ウマルは、アダムジ文学賞、バングラ・アカデミー文学賞(1972年)、歴史執筆に対するイティハシュ・パリシャド・プロシュカル賞(1974年)、フィリップス文学賞、エクシェイ・パダック賞、そしてこの年の独立賞など、国の建国にまつわる数々の賞、地位、賞金の受給を拒否した。彼の特質の一つは、賞や賛辞、地位を全く重視しなかったことだった。作家は純粋に自身の楽しみのために書くべきであり、賞は作家の作品に悪影響を及ぼし、代償を払わせるものとして歓迎されなかった。

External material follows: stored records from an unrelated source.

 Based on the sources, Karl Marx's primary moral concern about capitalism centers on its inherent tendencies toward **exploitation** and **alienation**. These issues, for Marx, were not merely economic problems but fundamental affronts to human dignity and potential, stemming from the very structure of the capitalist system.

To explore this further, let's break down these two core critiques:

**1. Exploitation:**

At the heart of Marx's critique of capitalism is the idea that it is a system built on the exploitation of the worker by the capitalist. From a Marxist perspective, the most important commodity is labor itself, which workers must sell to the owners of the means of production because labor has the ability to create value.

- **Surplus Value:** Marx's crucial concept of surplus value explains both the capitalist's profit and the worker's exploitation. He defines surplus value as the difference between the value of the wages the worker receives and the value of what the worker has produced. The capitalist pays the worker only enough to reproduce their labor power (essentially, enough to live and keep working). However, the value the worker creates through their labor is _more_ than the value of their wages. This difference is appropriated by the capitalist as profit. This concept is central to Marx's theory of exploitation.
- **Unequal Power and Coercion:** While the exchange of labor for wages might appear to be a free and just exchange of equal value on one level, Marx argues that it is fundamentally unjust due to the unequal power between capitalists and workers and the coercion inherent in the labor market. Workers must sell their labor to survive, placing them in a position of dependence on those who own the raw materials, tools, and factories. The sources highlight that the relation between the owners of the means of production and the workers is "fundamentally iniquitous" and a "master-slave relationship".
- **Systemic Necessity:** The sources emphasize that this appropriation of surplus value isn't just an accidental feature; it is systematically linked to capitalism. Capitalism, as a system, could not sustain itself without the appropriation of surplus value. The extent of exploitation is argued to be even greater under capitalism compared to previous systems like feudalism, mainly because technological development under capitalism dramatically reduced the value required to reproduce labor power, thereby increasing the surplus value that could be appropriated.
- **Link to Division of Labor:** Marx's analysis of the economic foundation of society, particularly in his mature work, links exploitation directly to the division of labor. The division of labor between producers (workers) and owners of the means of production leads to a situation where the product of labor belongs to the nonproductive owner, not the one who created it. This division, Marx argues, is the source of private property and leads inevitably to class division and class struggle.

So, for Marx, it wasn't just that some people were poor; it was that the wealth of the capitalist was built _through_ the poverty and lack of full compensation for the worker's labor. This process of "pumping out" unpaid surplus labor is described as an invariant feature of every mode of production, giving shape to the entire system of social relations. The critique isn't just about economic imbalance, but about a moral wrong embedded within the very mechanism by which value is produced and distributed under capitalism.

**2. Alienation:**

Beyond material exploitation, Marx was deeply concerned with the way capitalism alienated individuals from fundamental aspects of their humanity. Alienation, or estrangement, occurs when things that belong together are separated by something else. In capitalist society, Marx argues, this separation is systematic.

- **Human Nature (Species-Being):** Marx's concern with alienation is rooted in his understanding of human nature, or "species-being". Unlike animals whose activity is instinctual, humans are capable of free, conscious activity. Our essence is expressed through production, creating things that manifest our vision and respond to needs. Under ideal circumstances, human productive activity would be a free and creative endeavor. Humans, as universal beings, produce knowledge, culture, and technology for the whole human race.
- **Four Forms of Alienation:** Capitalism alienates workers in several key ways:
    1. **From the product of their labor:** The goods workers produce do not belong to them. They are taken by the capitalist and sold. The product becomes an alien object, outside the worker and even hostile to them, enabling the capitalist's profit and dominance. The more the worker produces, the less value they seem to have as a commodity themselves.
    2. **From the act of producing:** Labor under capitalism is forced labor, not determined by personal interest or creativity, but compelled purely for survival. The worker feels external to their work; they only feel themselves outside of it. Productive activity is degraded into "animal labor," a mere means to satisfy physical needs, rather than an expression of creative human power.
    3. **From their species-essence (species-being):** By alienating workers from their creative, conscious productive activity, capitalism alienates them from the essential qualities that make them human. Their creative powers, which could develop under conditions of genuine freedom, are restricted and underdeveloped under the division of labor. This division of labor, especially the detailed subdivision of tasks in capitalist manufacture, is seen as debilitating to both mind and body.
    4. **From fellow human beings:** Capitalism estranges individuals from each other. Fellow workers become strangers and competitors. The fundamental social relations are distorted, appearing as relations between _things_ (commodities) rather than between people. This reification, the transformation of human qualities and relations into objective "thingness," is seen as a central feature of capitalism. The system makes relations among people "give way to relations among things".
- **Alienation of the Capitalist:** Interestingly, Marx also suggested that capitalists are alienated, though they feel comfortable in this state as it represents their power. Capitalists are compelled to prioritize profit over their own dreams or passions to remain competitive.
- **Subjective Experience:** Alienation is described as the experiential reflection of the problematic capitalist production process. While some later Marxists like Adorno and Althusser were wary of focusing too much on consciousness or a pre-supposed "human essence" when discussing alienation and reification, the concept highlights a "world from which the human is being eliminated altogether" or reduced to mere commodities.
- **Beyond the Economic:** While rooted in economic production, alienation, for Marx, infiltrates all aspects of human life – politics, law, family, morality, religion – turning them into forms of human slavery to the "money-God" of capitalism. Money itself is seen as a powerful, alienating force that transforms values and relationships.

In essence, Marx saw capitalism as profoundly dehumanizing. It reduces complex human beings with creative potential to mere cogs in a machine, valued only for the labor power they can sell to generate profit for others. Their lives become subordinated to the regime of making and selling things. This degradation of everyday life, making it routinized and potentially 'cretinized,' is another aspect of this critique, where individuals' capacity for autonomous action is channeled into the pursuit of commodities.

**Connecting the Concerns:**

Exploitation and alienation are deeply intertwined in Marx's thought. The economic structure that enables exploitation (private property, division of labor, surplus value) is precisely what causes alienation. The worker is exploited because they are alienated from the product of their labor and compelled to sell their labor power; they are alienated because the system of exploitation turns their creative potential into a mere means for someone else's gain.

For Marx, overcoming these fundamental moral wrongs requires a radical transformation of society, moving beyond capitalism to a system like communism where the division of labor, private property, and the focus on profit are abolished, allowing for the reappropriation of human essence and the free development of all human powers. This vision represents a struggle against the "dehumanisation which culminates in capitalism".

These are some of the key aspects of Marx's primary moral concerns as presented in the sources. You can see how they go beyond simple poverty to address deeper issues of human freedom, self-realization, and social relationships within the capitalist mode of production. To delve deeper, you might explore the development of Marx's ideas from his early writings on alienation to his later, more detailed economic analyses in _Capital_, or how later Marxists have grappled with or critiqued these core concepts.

ウマルは、おそらくバングラデシュにおいて、権力者からいかなる利益や恩恵も受けなかった唯一の著名な知識人でしょう。彼はあらゆる活動において、支配者ではなく庶民を主人公としました。彼は独裁者を「独裁者」と呼び、その長く波乱に満ちた生涯において、誰も彼を買収することはできませんでした。彼のすべての努力は、公正で調和のとれた社会を築くことに向けられました。彼は安定した安楽な教職を犠牲にし、大衆を組織化することで社会変革のための容赦ない闘争に参加しました。彼は回顧録にこう記しています。「私は国民の苦しみ、悲惨、搾取、貧困を深く憂慮し、そのような状況を説明しようと努めました。私の研究は、これらの問題を理解する能力を研ぎ澄ましてくれました。貧しい大衆は、組織的な努力によってのみ解放されるのです。」この考え方は、生涯を通じて彼の哲学的な拠り所となっています。

彼の講演の最大の特徴は、感情を表に出さずに問題を分析する独特の能力である。インドにおける多くの言説は、ムスリム連盟とジンナーをインド分割の責任者としているが、ウマルは、コルカタの「ヒンドゥー・メーラ」が当初「二国家論」の提唱者として活動し、それが後にヒンドゥー・マハサバーとインド国民会議派に引き継がれたと主張した。彼はこのテーマに関するエッセイの一つで、ガンジー、ネルー、パテルが提唱した「二国家論」は攻撃的であったのに対し、ジンナーのそれは防御的であったと指摘している。さらに彼は、もし1911年に「バンガバンガ」(ベンガル分割)が撤回されていなかったら、東ベンガルの中流階級のムスリムはより強く、より教育を受け、より安定し、より発展していただろうと嘆いている。これらの問題は彼の著書『ベンガル分割と共同体政治』(1983年)と『インド国民運動』(1984年)で触れられている。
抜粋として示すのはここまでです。